- EXERCISE
Word for word, set down every line of the entries below from the line with "#### [吴惠林：理念永恒" to the line with "#### [吴惠林：富而有德", including both, and no other line.
Start of PROVIDED RECORDS
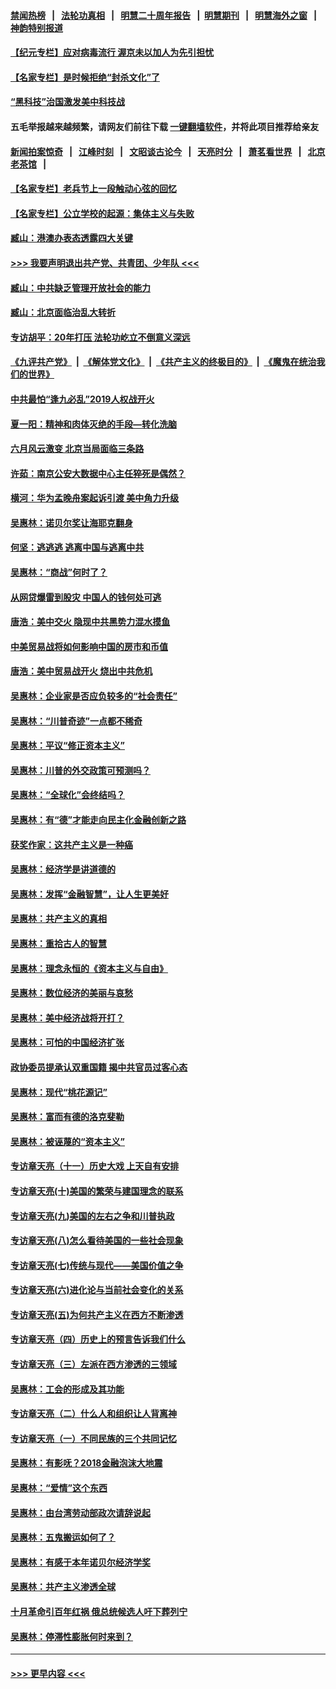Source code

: #### [禁闻热榜](热点新闻.md?=0)  &nbsp;&nbsp;|&nbsp;&nbsp; [法轮功真相](https://github.com/gfw-breaker/truth/blob/master/README.md?=0) &nbsp;&nbsp;|&nbsp;&nbsp; [明慧二十周年报告](https://github.com/gfw-breaker/mh-reports/blob/master/README.md?=0) &nbsp;&nbsp;|&nbsp;&nbsp;[明慧期刊](https://github.com/gfw-breaker/mh-qikan) &nbsp;&nbsp;|&nbsp;&nbsp; [明慧海外之窗](https://github.com/gfw-breaker/mh-news/blob/master/README.md?=0) &nbsp;&nbsp;|&nbsp;&nbsp; [神韵特别报道](https://github.com/gfw-breaker/mh-news/blob/master/shenyun.md?=0)
#### [【纪元专栏】应对病毒流行 渥京未以加人为先引担忧](../pages/nsc423/n11875714.md?t=03051332) 
#### [【名家专栏】是时候拒绝“封杀文化”了](../pages/nsc423/n11814093.md?t=03051332) 
#### [“黑科技”治国激发美中科技战](../pages/nsc423/n11638056.md?t=03051332) 
#### 五毛举报越来越频繁，请网友们前往下载 [一键翻墙软件](https://github.com/gfw-breaker/ssr-accounts)，并将此项目推荐给亲友
#### [新闻拍案惊奇](https://github.com/gfw-breaker/banned-news/blob/master/pages/link4.md) &nbsp;&nbsp;|&nbsp;&nbsp; [江峰时刻](https://github.com/gfw-breaker/banned-news/blob/master/pages/link4.md) &nbsp;&nbsp;|&nbsp;&nbsp; [文昭谈古论今](https://github.com/gfw-breaker/banned-news/blob/master/pages/link4.md) &nbsp;&nbsp;|&nbsp;&nbsp; [天亮时分](https://github.com/gfw-breaker/banned-news/blob/master/pages/link4.md) &nbsp;&nbsp;|&nbsp;&nbsp; [萧茗看世界](https://github.com/gfw-breaker/banned-news/blob/master/pages/link4.md) &nbsp;&nbsp;|&nbsp;&nbsp; [北京老茶馆](https://github.com/gfw-breaker/banned-news/blob/master/pages/link4.md) &nbsp;&nbsp;|&nbsp;&nbsp; 
#### [【名家专栏】老兵节上一段触动心弦的回忆](../pages/nsc423/n11646016.md?t=03051332) 
#### [【名家专栏】公立学校的起源：集体主义与失败](../pages/nsc423/n11601833.md?t=03051332) 
#### [臧山：港澳办表态透露四大关键](../pages/nsc423/n11421628.md?t=03051332) 
#### [>>> 我要声明退出共产党、共青团、少年队 <<<](https://github.com/begood0513/goodnews/blob/master/quit/letter.md) 
#### [臧山：中共缺乏管理开放社会的能力](../pages/nsc423/n11407457.md?t=03051332) 
#### [臧山：北京面临治乱大转折](../pages/nsc423/n11406895.md?t=03051332) 
#### [专访胡平：20年打压 法轮功屹立不倒意义深远](../pages/nsc423/n11398800.md?t=03051332) 
#### [《九评共产党》](https://github.com/begood0513/9ping.md/blob/master/README.md) &nbsp;|&nbsp; [《解体党文化》](../../../../jtdwh.md/blob/master/README.md)  &nbsp;|&nbsp; [《共产主义的终极目的》](../../../../gczydzjmd.md/blob/master/README.md) &nbsp;|&nbsp; [《魔鬼在统治我们的世界》](../../../../mgztzwmdsj.md/blob/master/README.md) 
#### [中共最怕“逢九必乱”2019人权战开火](../pages/nsc423/n11385248.md?t=03051332) 
#### [夏一阳：精神和肉体灭绝的手段—转化洗脑](../pages/nsc423/n11368250.md?t=03051332) 
#### [六月风云激变 北京当局面临三条路](../pages/nsc423/n11313668.md?t=03051332) 
#### [许茹：南京公安大数据中心主任猝死是偶然？](../pages/nsc423/n11064744.md?t=03051332) 
#### [横河：华为孟晚舟案起诉引渡 美中角力升级](../pages/nsc423/n11027230.md?t=03051332) 
#### [吴惠林：诺贝尔奖让海耶克翻身](../pages/nsc423/n10890049.md?t=03051332) 
#### [何坚：逃逃逃 逃离中国与逃离中共](../pages/nsc423/n10592891.md?t=03051332) 
#### [吴惠林：“商战”何时了？](../pages/nsc423/n10573558.md?t=03051332) 
#### [从网贷爆雷到股灾 中国人的钱何处可逃](../pages/nsc423/n10572800.md?t=03051332) 
#### [唐浩：美中交火 隐现中共黑势力混水摸鱼](../pages/nsc423/n10544040.md?t=03051332) 
#### [中美贸易战将如何影响中国的房市和币值](../pages/nsc423/n10543697.md?t=03051332) 
#### [唐浩：美中贸易战开火 烧出中共危机](../pages/nsc423/n10540126.md?t=03051332) 
#### [吴惠林：企业家是否应负较多的“社会责任”](../pages/nsc423/n10535022.md?t=03051332) 
#### [吴惠林：“川普奇迹”一点都不稀奇](../pages/nsc423/n10512808.md?t=03051332) 
#### [吴惠林：平议“修正资本主义”](../pages/nsc423/n10495724.md?t=03051332) 
#### [吴惠林：川普的外交政策可预测吗？](../pages/nsc423/n10462387.md?t=03051332) 
#### [吴惠林：“全球化”会终结吗？](../pages/nsc423/n10452838.md?t=03051332) 
#### [吴惠林：有“德”才能走向民主化金融创新之路](../pages/nsc423/n10432292.md?t=03051332) 
#### [获奖作家：这共产主义是一种癌](../pages/nsc423/n10431541.md?t=03051332) 
#### [吴惠林：经济学是讲道德的](../pages/nsc423/n10398014.md?t=03051332) 
#### [吴惠林：发挥“金融智慧”，让人生更美好](../pages/nsc423/n10375019.md?t=03051332) 
#### [吴惠林：共产主义的真相](../pages/nsc423/n10351394.md?t=03051332) 
#### [吴惠林：重拾古人的智慧](../pages/nsc423/n10337691.md?t=03051332) 
#### [吴惠林：理念永恒的《资本主义与自由》](../pages/nsc423/n10316274.md?t=03051332) 
#### [吴惠林：数位经济的美丽与哀愁](../pages/nsc423/n10292946.md?t=03051332) 
#### [吴惠林：美中经济战将开打？](../pages/nsc423/n10258825.md?t=03051332) 
#### [吴惠林：可怕的中国经济扩张](../pages/nsc423/n10219147.md?t=03051332) 
#### [政协委员提承认双重国籍 揭中共官员过客心态](../pages/nsc423/n10208809.md?t=03051332) 
#### [吴惠林：现代“桃花源记”](../pages/nsc423/n10185234.md?t=03051332) 
#### [吴惠林：富而有德的洛克斐勒](../pages/nsc423/n10142264.md?t=03051332) 
#### [吴惠林：被诬蔑的“资本主义”](../pages/nsc423/n10124816.md?t=03051332) 
#### [专访章天亮（十一）历史大戏 上天自有安排](../pages/nsc423/n10094905.md?t=03051332) 
#### [专访章天亮(十)美国的繁荣与建国理念的联系](../pages/nsc423/n10094899.md?t=03051332) 
#### [专访章天亮(九)美国的左右之争和川普执政](../pages/nsc423/n10094889.md?t=03051332) 
#### [专访章天亮(八)怎么看待美国的一些社会现象](../pages/nsc423/n10094857.md?t=03051332) 
#### [专访章天亮(七)传统与现代——美国价值之争](../pages/nsc423/n10093140.md?t=03051332) 
#### [专访章天亮(六)进化论与当前社会变化的关系](../pages/nsc423/n10092036.md?t=03051332) 
#### [专访章天亮(五)为何共产主义在西方不断渗透](../pages/nsc423/n10083620.md?t=03051332) 
#### [专访章天亮（四）历史上的预言告诉我们什么](../pages/nsc423/n10083606.md?t=03051332) 
#### [专访章天亮（三）左派在西方渗透的三领域](../pages/nsc423/n10081115.md?t=03051332) 
#### [吴惠林：工会的形成及其功能](../pages/nsc423/n10080633.md?t=03051332) 
#### [专访章天亮（二）什么人和组织让人背离神](../pages/nsc423/n10076637.md?t=03051332) 
#### [专访章天亮（一）不同民族的三个共同记忆](../pages/nsc423/n10074188.md?t=03051332) 
#### [吴惠林：有影呒？2018金融泡沫大地震](../pages/nsc423/n10040534.md?t=03051332) 
#### [吴惠林：“爱情”这个东西](../pages/nsc423/n10019423.md?t=03051332) 
#### [吴惠林：由台湾劳动部政次请辞说起](../pages/nsc423/n9979679.md?t=03051332) 
#### [吴惠林：五鬼搬运如何了？](../pages/nsc423/n9925338.md?t=03051332) 
#### [吴惠林：有感于本年诺贝尔经济学奖](../pages/nsc423/n9871883.md?t=03051332) 
#### [吴惠林：共产主义渗透全球](../pages/nsc423/n9812748.md?t=03051332) 
#### [十月革命引百年红祸 俄总统候选人吁下葬列宁](../pages/nsc423/n9810182.md?t=03051332) 
#### [吴惠林：停滞性膨胀何时来到？](../pages/nsc423/n9764136.md?t=03051332) 

----
#### [ >>> 更早内容 <<< ](../indexes/nsc423-earlier.md)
End of PROVIDED RECORDS
- OUTPUT FOR THIS EXERCISE
#### [吴惠林：理念永恒的《资本主义与自由》](../pages/nsc423/n10316274.md?t=03051332) 
#### [吴惠林：数位经济的美丽与哀愁](../pages/nsc423/n10292946.md?t=03051332) 
#### [吴惠林：美中经济战将开打？](../pages/nsc423/n10258825.md?t=03051332) 
#### [吴惠林：可怕的中国经济扩张](../pages/nsc423/n10219147.md?t=03051332) 
#### [政协委员提承认双重国籍 揭中共官员过客心态](../pages/nsc423/n10208809.md?t=03051332) 
#### [吴惠林：现代“桃花源记”](../pages/nsc423/n10185234.md?t=03051332) 
#### [吴惠林：富而有德的洛克斐勒](../pages/nsc423/n10142264.md?t=03051332) 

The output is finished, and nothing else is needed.